On or about June 26, the car would not start. It was towed to Catena, where an alternator and a battery were replaced. According to Lotito's brief, the car was returned four days later.

On July 10, 1995, Lotito sent the last payment he would make on the lease, which would not expire for almost two years. Over two months later, on September 21, his attorney wrote to MBNA, describing the car as a "lemon" and requesting help. MBNA offered to examine and repair the car, and Lotito testified that he agreed to "allow them . . . one more time to fix my car, but this is the last straw."
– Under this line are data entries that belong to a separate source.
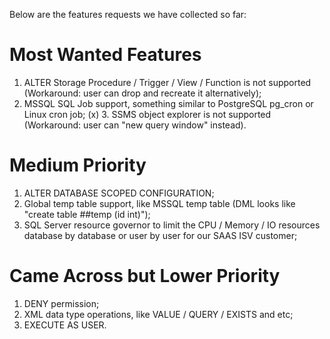 Below are the features requests we have collected so far:

# Most Wanted Features
1. ALTER Storage Procedure / Trigger / View / Function is not supported (Workaround: user can drop and recreate it alternatively);
2. MSSQL SQL Job support, something similar to PostgreSQL pg_cron or Linux cron job;
(x) 3. SSMS object explorer is not supported (Workaround: user can "new query window" instead).

# Medium Priority
1. ALTER DATABASE SCOPED CONFIGURATION;
2. Global temp table support, like MSSQL temp table (DML looks like "create table ##temp (id int)");
3. SQL Server resource governor to limit the CPU / Memory / IO resources database by database or user by user for our SAAS ISV customer;

# Came Across but Lower Priority
1. DENY permission;
2. XML data type operations, like VALUE / QUERY / EXISTS and etc;
3. EXECUTE AS USER.
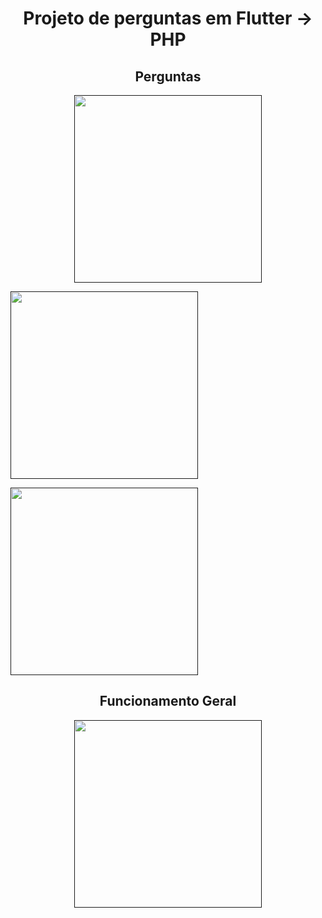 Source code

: <h1 align="center">Projeto de perguntas em Flutter -> PHP</h1>



<h2 align="center">Perguntas</h2>

<p align="center">
  <a href="" target="_blank">
    <img src="https://drive.google.com/uc?export=view&id=1g6JHe5MndGYr6KaW5QH9fvfGn1qKF4l9" width="300"><p></p>
    <img src="https://drive.google.com/uc?export=1Ux0b8bBVoCwM_lw8S4Ho9HudDS199ycB" width="300"><p></p>
    <img src="https://drive.google.com/uc?export=view&id=1G79zmR0DHWUhl4IyeOHfSvJ357kDTRLv" width="300">
  </a>
</p>


<h2 align="center">Funcionamento Geral</h2>
<p align="center"><a href="" target="_blank"><img src="https://drive.google.com/uc?export=view&id=1gHgQr_d2kF_QZTW_ZN6lFJ6Zim5DgNFC" width="300"></a></p>
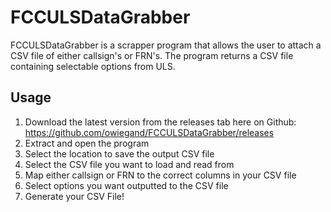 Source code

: # FCCULSDataGrabber

FCCULSDataGrabber is a scrapper program that allows the user to attach a CSV file of either callsign's or FRN's. The program returns a CSV file containing selectable options from ULS.

## Usage
1. Download the latest version from the releases tab here on Github: https://github.com/owiegand/FCCULSDataGrabber/releases
2. Extract and open the program
3. Select the location to save the output CSV file
4. Select the CSV file you want to load and read from
5. Map either callsign or FRN to the correct columns in your CSV file
6. Select options you want outputted to the CSV file
7. Generate your CSV File!


<!--
<GITHUBPARSER>
{
  "Icon": "fa-address-card-o",
  "AltShortDesc": "FCCULSDataGrabber is a scrapper program that allows the user to attach a CSV file of either callsign's or FRN's. The program returns a CSV file containing selectable options from ULS."
}
</GITHUBPARSER>
-->

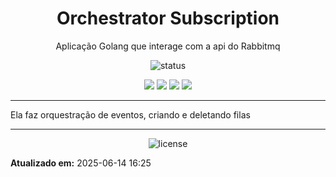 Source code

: <!--
template_name=head
template_version=v1
-->

<h1 align="center">Orchestrator Subscription</h1>

<p align="center">
  Aplicação Golang que interage com a api do Rabbitmq<br>
</p>

<p align="center">
  <img src="https://img.shields.io/badge/status-Em desenvolvimento-blue.svg" alt="status">
</p>

<p align="center">
<img src="https://img.shields.io/badge/topics:-grey"> 
<img src="https://img.shields.io/badge/go-lightgrey">
<img src="https://img.shields.io/badge/rabbitmq-lightgrey">
<img src="https://img.shields.io/badge/sync%20life-lightgrey">
</p>

<hr>


Ela faz orquestração de eventos, criando e deletando filas

<!--
template_name=footer
template_version=v1
-->

---
<p align="center">
   <img src="https://img.shields.io/badge/licença-GPL%203-blue.svg" alt="license">
</p>

**Atualizado em:** 2025-06-14 16:25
On October 2, 1995, what all parties describe as the "last chance opportunity to repair" the vehicle began at Catena under the supervision of MBNA. The car was in for about three weeks, during which MBNA provided Lotito with free use of a Lincoln Continental. The entire car was surveyed, and the only problem noted was an accumulation of carbon deposits on the valves. This caused the car to idle improperly, but, according to MBNA/Catena witnesses, this condition had nothing to do with Lotito's earlier complaints about occasional fast idling, which, they claimed was a normal aspect of this car's functioning. According to them, the carbon deposits were a normal by-product of burning fossil fuels and did not suggest any inherent problem with the engine. By then the car had been driven over 33,000 miles, and the witnesses said that the repairs performed to remedy this condition were, therefore, not unusual, although they were expensive, costing MBNA almost $9,000. According to Lotito, a couple of weeks after he picked up the car, "the engine started to race, the rotten egg smell started to happen, and I just figured at that point this was a merry-go-round." At about this time, he received a notice from MBCC advising that it was going to institute suit and repossess the car. Lotito left a message on a MBCC answering machine outlining the problems he had experienced with the car and offering to return it. On November 14, 1995, MBCC filed suit. In a certification opposing MBCC's attempt to repossess the car, Lotito said:

"I would be willing at this time to pay the lease payments in escrow to anyone appointed by this court until the completion of this case and repair of the car." The court ordered Lotito to return the car, which he did on January 25, 1996. By then, MBNA had paid about $23,000 in warranty repairs, and the odometer reading was 34,756 miles.

Lotito's case essentially rested on his own testimony and the repair records. He offered no expert testimony. By contrast, MBNA/Catena offered a considerable amount of expert testimony. In essence, that testimony indicated that the idling "problem" that bothered Lotito was a natural function of the engine and that the rotten egg smell was common in European-made cars and other cars. The smell was identified as not being attributable to the engine but coming "from the exhaust system, due to a byproduct of combustion of the fuel, high-sulfur content fuels. You burn the fossil fuels you get sulfur dioxide out the exhaust pipe." The catalytic converter was replaced because of possibility that there had been a build-up of sulfur in it. Although occasionally replacing the converter seemed to "lessen the severity" of the smell, as of early February, MBNA adopted a policy of declining to replace this part because it was satisfied that replacement would not eliminate the smell. With respect to the amount of time the car was in for each repair, there was testimony, unrebutted by Lotito, that on many occasions he had not picked up the car when it was ready. Sometimes that was because Catena had given him another car to use until his car was repaired.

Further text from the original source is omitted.